### Provided data
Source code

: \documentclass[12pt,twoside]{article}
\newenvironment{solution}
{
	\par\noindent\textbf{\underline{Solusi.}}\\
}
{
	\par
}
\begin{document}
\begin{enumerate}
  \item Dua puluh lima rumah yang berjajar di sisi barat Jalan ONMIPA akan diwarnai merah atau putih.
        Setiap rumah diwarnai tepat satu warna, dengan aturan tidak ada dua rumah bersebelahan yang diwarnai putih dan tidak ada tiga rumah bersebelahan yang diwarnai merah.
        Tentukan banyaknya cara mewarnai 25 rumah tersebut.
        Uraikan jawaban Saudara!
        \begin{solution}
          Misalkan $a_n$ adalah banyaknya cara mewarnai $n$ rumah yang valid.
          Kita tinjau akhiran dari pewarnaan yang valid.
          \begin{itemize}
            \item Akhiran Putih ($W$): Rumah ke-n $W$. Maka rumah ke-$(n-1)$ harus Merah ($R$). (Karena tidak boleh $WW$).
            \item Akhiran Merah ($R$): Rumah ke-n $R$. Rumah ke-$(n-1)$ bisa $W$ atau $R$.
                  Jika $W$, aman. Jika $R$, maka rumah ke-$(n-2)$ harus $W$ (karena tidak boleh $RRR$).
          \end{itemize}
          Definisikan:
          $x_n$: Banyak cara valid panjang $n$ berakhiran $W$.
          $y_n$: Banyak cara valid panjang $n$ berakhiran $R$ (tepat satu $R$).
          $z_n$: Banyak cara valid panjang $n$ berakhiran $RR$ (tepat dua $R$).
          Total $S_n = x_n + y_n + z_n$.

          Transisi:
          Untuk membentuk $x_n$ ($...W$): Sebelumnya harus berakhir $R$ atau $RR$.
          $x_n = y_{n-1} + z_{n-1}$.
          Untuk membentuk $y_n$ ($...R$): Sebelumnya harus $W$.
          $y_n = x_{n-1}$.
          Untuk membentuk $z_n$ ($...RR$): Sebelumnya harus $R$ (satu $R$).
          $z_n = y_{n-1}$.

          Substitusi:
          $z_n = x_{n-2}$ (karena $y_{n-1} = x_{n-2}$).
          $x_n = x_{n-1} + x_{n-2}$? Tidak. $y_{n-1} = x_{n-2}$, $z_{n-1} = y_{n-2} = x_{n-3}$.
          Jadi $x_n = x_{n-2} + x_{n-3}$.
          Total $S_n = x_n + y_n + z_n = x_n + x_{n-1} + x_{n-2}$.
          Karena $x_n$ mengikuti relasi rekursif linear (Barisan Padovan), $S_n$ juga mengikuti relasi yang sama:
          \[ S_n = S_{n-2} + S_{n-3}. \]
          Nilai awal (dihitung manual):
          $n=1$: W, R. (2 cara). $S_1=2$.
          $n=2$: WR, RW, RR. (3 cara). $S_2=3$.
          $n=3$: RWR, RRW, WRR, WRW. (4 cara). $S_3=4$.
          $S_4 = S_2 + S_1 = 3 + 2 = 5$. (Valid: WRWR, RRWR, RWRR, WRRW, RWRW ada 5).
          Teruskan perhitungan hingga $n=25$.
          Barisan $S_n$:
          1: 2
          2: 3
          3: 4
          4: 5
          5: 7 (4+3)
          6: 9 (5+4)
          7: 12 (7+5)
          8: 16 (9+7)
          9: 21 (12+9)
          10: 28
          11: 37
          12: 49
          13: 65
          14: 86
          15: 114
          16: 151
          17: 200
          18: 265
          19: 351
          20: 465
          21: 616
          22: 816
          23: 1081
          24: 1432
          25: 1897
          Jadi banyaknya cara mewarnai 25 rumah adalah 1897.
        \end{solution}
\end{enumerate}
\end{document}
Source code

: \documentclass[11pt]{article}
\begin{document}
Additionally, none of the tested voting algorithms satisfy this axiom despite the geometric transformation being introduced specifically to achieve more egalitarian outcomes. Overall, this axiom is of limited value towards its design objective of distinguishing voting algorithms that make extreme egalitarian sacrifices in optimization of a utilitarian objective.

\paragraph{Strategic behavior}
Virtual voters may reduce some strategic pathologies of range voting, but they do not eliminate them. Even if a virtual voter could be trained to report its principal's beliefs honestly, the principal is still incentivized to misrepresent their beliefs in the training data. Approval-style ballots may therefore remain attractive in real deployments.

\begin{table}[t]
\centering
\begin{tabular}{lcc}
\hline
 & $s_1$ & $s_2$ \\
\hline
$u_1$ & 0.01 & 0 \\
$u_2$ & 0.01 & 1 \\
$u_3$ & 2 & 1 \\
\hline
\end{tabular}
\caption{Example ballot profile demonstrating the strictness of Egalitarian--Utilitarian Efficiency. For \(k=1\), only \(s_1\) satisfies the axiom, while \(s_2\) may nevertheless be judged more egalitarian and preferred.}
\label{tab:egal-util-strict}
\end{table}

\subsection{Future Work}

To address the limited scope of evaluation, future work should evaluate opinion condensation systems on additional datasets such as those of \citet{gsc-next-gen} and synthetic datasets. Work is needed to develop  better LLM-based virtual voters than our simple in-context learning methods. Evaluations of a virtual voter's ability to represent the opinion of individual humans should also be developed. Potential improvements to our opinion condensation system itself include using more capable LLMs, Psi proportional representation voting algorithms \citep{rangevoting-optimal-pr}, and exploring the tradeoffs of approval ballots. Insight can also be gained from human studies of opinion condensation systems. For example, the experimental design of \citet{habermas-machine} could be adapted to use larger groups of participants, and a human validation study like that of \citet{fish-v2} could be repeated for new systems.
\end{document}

### Exercise objective
Find and copy each line of the data where "panjang" is present.

### Problem solution
          $x_n$: Banyak cara valid panjang $n$ berakhiran $W$.
          $y_n$: Banyak cara valid panjang $n$ berakhiran $R$ (tepat satu $R$).
          $z_n$: Banyak cara valid panjang $n$ berakhiran $RR$ (tepat dua $R$).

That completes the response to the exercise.